A verbatim transcript of the data that follows, free of images, is the expected result.

---

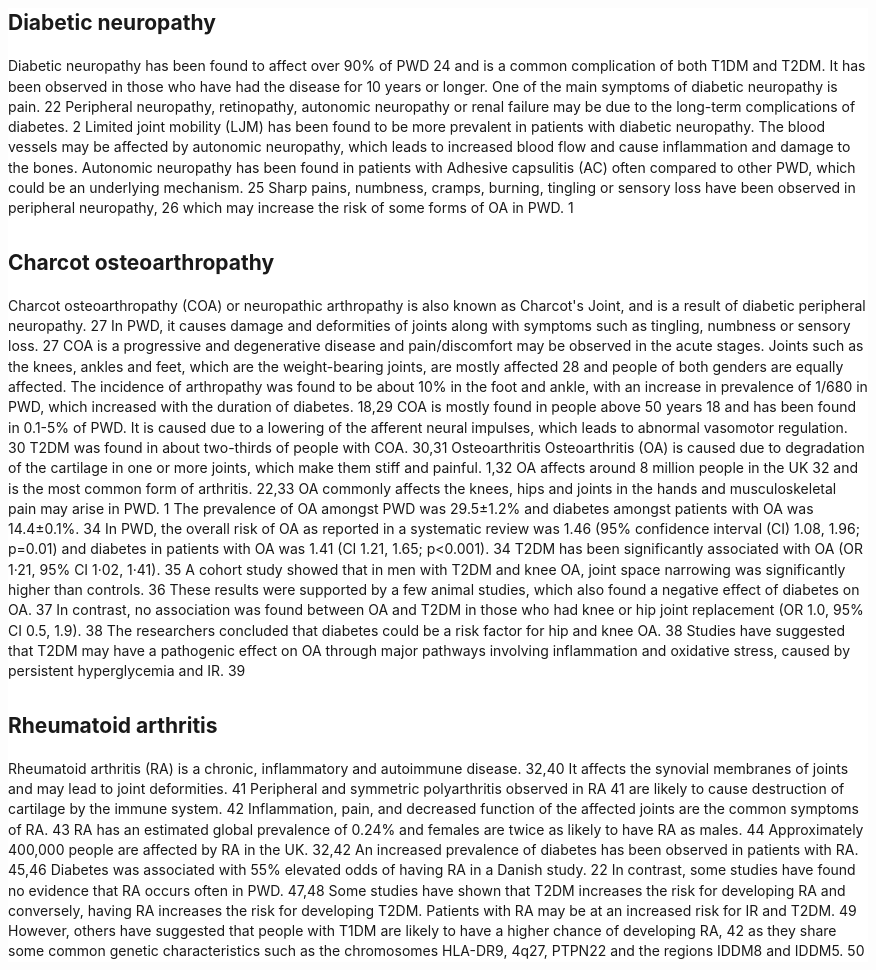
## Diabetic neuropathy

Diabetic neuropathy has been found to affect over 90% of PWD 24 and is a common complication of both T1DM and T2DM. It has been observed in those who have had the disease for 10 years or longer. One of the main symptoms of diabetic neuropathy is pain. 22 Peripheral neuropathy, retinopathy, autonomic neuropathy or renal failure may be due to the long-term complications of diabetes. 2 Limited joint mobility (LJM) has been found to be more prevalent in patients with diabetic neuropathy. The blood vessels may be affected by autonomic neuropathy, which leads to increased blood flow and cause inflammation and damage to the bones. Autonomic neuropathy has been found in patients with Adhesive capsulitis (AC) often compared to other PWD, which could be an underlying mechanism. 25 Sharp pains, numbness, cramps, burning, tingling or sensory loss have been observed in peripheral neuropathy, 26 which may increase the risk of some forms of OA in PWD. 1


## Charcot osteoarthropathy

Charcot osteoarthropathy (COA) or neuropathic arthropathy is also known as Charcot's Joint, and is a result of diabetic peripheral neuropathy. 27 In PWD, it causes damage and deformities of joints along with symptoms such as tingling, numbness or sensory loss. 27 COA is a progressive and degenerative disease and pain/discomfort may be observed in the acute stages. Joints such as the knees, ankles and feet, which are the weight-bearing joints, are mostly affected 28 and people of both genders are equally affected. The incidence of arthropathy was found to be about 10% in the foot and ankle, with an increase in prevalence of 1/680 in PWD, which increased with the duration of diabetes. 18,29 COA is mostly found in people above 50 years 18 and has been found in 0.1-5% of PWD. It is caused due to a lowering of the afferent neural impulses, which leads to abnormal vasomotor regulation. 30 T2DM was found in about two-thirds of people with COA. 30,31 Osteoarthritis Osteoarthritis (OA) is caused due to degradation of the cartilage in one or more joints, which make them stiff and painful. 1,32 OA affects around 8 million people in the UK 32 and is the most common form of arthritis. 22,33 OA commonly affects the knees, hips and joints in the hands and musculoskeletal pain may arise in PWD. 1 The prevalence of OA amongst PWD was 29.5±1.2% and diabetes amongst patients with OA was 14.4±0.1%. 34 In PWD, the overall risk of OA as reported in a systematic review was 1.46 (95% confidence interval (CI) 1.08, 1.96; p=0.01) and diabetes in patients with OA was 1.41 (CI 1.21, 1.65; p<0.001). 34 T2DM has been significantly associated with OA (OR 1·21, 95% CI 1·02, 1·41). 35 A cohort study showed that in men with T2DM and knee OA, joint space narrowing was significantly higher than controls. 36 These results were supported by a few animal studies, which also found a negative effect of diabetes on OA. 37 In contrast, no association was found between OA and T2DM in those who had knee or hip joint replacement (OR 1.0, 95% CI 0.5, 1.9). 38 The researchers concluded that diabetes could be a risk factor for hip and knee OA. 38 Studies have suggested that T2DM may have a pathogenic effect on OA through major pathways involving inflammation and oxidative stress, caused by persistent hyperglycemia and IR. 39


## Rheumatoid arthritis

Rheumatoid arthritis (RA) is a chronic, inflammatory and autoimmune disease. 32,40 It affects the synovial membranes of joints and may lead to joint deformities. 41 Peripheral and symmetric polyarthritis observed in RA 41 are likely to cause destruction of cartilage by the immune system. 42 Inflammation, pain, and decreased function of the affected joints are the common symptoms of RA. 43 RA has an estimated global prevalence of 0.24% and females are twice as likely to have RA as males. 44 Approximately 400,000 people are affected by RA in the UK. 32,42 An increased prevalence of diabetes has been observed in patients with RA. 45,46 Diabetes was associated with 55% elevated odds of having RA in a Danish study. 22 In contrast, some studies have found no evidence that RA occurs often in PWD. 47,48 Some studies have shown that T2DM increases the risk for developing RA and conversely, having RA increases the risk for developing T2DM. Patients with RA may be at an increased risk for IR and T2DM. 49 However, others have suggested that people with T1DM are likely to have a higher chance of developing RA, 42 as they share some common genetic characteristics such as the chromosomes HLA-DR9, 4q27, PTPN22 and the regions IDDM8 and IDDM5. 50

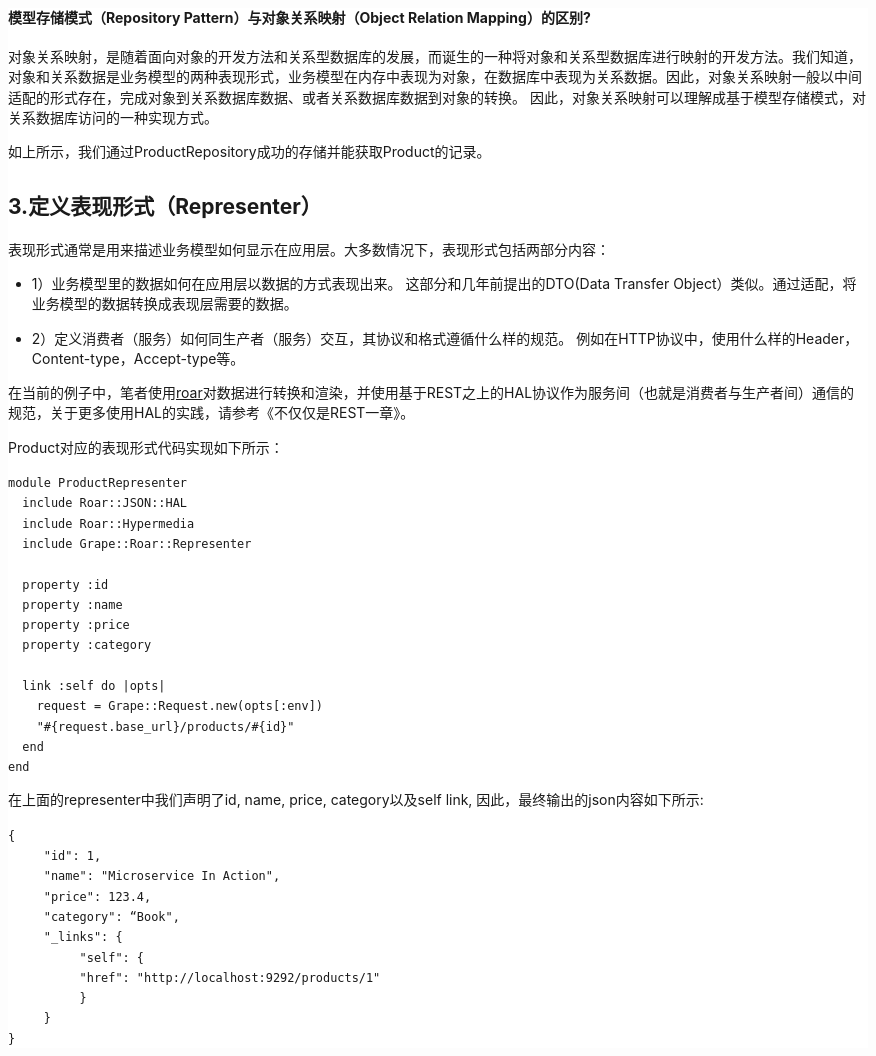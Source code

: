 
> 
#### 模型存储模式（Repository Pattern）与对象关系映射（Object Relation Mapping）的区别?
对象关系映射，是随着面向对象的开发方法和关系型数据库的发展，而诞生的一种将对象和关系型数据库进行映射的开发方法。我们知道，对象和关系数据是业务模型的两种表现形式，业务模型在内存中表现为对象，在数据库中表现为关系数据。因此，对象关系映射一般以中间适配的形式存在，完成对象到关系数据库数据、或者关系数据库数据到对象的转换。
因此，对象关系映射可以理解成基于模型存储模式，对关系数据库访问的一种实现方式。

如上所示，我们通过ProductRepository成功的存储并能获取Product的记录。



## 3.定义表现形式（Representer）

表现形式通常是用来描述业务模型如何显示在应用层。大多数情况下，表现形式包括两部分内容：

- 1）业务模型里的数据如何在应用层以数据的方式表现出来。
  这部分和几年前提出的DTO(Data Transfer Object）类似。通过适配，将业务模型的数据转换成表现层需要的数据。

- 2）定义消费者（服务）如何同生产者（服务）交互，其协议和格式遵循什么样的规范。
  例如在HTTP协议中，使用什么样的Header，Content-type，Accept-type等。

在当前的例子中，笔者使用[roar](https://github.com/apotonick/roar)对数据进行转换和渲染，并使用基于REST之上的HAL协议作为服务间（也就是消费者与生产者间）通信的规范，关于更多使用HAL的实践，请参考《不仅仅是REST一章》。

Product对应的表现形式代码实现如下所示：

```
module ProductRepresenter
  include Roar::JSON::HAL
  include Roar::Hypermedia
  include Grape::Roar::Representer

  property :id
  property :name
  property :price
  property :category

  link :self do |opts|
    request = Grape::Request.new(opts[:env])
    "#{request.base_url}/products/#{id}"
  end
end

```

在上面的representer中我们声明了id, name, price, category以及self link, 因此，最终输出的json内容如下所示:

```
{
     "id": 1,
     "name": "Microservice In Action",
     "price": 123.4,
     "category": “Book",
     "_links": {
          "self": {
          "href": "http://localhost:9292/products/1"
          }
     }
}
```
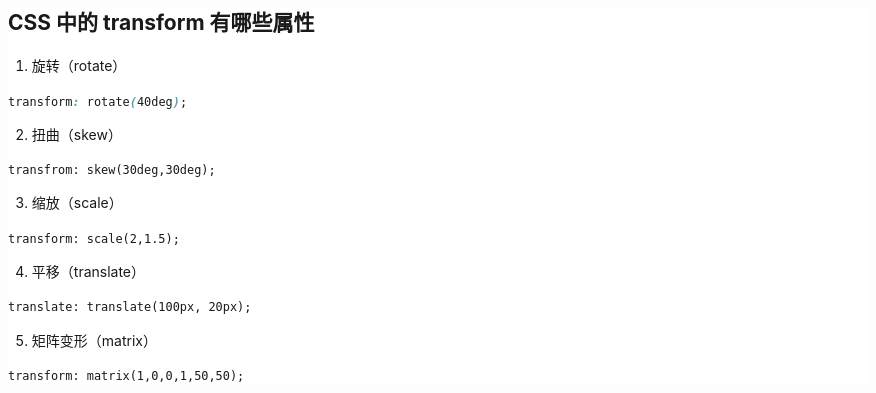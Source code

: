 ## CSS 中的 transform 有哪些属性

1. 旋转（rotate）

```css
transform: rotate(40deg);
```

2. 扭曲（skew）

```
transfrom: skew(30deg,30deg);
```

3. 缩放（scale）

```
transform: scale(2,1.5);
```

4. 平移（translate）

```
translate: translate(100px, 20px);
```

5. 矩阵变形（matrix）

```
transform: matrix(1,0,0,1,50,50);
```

---

**Problem solution**.
## Diabetic neuropathy

Diabetic neuropathy has been found to affect over 90% of PWD 24 and is a common complication of both T1DM and T2DM. It has been observed in those who have had the disease for 10 years or longer. One of the main symptoms of diabetic neuropathy is pain. 22 Peripheral neuropathy, retinopathy, autonomic neuropathy or renal failure may be due to the long-term complications of diabetes. 2 Limited joint mobility (LJM) has been found to be more prevalent in patients with diabetic neuropathy. The blood vessels may be affected by autonomic neuropathy, which leads to increased blood flow and cause inflammation and damage to the bones. Autonomic neuropathy has been found in patients with Adhesive capsulitis (AC) often compared to other PWD, which could be an underlying mechanism. 25 Sharp pains, numbness, cramps, burning, tingling or sensory loss have been observed in peripheral neuropathy, 26 which may increase the risk of some forms of OA in PWD. 1


## Charcot osteoarthropathy

Charcot osteoarthropathy (COA) or neuropathic arthropathy is also known as Charcot's Joint, and is a result of diabetic peripheral neuropathy. 27 In PWD, it causes damage and deformities of joints along with symptoms such as tingling, numbness or sensory loss. 27 COA is a progressive and degenerative disease and pain/discomfort may be observed in the acute stages. Joints such as the knees, ankles and feet, which are the weight-bearing joints, are mostly affected 28 and people of both genders are equally affected. The incidence of arthropathy was found to be about 10% in the foot and ankle, with an increase in prevalence of 1/680 in PWD, which increased with the duration of diabetes. 18,29 COA is mostly found in people above 50 years 18 and has been found in 0.1-5% of PWD. It is caused due to a lowering of the afferent neural impulses, which leads to abnormal vasomotor regulation. 30 T2DM was found in about two-thirds of people with COA. 30,31 Osteoarthritis Osteoarthritis (OA) is caused due to degradation of the cartilage in one or more joints, which make them stiff and painful. 1,32 OA affects around 8 million people in the UK 32 and is the most common form of arthritis. 22,33 OA commonly affects the knees, hips and joints in the hands and musculoskeletal pain may arise in PWD. 1 The prevalence of OA amongst PWD was 29.5±1.2% and diabetes amongst patients with OA was 14.4±0.1%. 34 In PWD, the overall risk of OA as reported in a systematic review was 1.46 (95% confidence interval (CI) 1.08, 1.96; p=0.01) and diabetes in patients with OA was 1.41 (CI 1.21, 1.65; p<0.001). 34 T2DM has been significantly associated with OA (OR 1·21, 95% CI 1·02, 1·41). 35 A cohort study showed that in men with T2DM and knee OA, joint space narrowing was significantly higher than controls. 36 These results were supported by a few animal studies, which also found a negative effect of diabetes on OA. 37 In contrast, no association was found between OA and T2DM in those who had knee or hip joint replacement (OR 1.0, 95% CI 0.5, 1.9). 38 The researchers concluded that diabetes could be a risk factor for hip and knee OA. 38 Studies have suggested that T2DM may have a pathogenic effect on OA through major pathways involving inflammation and oxidative stress, caused by persistent hyperglycemia and IR. 39


## Rheumatoid arthritis

Rheumatoid arthritis (RA) is a chronic, inflammatory and autoimmune disease. 32,40 It affects the synovial membranes of joints and may lead to joint deformities. 41 Peripheral and symmetric polyarthritis observed in RA 41 are likely to cause destruction of cartilage by the immune system. 42 Inflammation, pain, and decreased function of the affected joints are the common symptoms of RA. 43 RA has an estimated global prevalence of 0.24% and females are twice as likely to have RA as males. 44 Approximately 400,000 people are affected by RA in the UK. 32,42 An increased prevalence of diabetes has been observed in patients with RA. 45,46 Diabetes was associated with 55% elevated odds of having RA in a Danish study. 22 In contrast, some studies have found no evidence that RA occurs often in PWD. 47,48 Some studies have shown that T2DM increases the risk for developing RA and conversely, having RA increases the risk for developing T2DM. Patients with RA may be at an increased risk for IR and T2DM. 49 However, others have suggested that people with T1DM are likely to have a higher chance of developing RA, 42 as they share some common genetic characteristics such as the chromosomes HLA-DR9, 4q27, PTPN22 and the regions IDDM8 and IDDM5. 50

Source code

: 
> 
#### 模型存储模式（Repository Pattern）与对象关系映射（Object Relation Mapping）的区别?
对象关系映射，是随着面向对象的开发方法和关系型数据库的发展，而诞生的一种将对象和关系型数据库进行映射的开发方法。我们知道，对象和关系数据是业务模型的两种表现形式，业务模型在内存中表现为对象，在数据库中表现为关系数据。因此，对象关系映射一般以中间适配的形式存在，完成对象到关系数据库数据、或者关系数据库数据到对象的转换。
因此，对象关系映射可以理解成基于模型存储模式，对关系数据库访问的一种实现方式。

如上所示，我们通过ProductRepository成功的存储并能获取Product的记录。



## 3.定义表现形式（Representer）

表现形式通常是用来描述业务模型如何显示在应用层。大多数情况下，表现形式包括两部分内容：

- 1）业务模型里的数据如何在应用层以数据的方式表现出来。
  这部分和几年前提出的DTO(Data Transfer Object）类似。通过适配，将业务模型的数据转换成表现层需要的数据。

- 2）定义消费者（服务）如何同生产者（服务）交互，其协议和格式遵循什么样的规范。
  例如在HTTP协议中，使用什么样的Header，Content-type，Accept-type等。

在当前的例子中，笔者使用[roar](https://github.com/apotonick/roar)对数据进行转换和渲染，并使用基于REST之上的HAL协议作为服务间（也就是消费者与生产者间）通信的规范，关于更多使用HAL的实践，请参考《不仅仅是REST一章》。

Product对应的表现形式代码实现如下所示：

```
module ProductRepresenter
  include Roar::JSON::HAL
  include Roar::Hypermedia
  include Grape::Roar::Representer

  property :id
  property :name
  property :price
  property :category

  link :self do |opts|
    request = Grape::Request.new(opts[:env])
    "#{request.base_url}/products/#{id}"
  end
end

```

在上面的representer中我们声明了id, name, price, category以及self link, 因此，最终输出的json内容如下所示:

```
{
     "id": 1,
     "name": "Microservice In Action",
     "price": 123.4,
     "category": “Book",
     "_links": {
          "self": {
          "href": "http://localhost:9292/products/1"
          }
     }
}
```
Source code

: ## CSS 中的 transform 有哪些属性

1. 旋转（rotate）

```css
transform: rotate(40deg);
```

2. 扭曲（skew）

```
transfrom: skew(30deg,30deg);
```

3. 缩放（scale）

```
transform: scale(2,1.5);
```

4. 平移（translate）

```
translate: translate(100px, 20px);
```

5. 矩阵变形（matrix）

```
transform: matrix(1,0,0,1,50,50);
```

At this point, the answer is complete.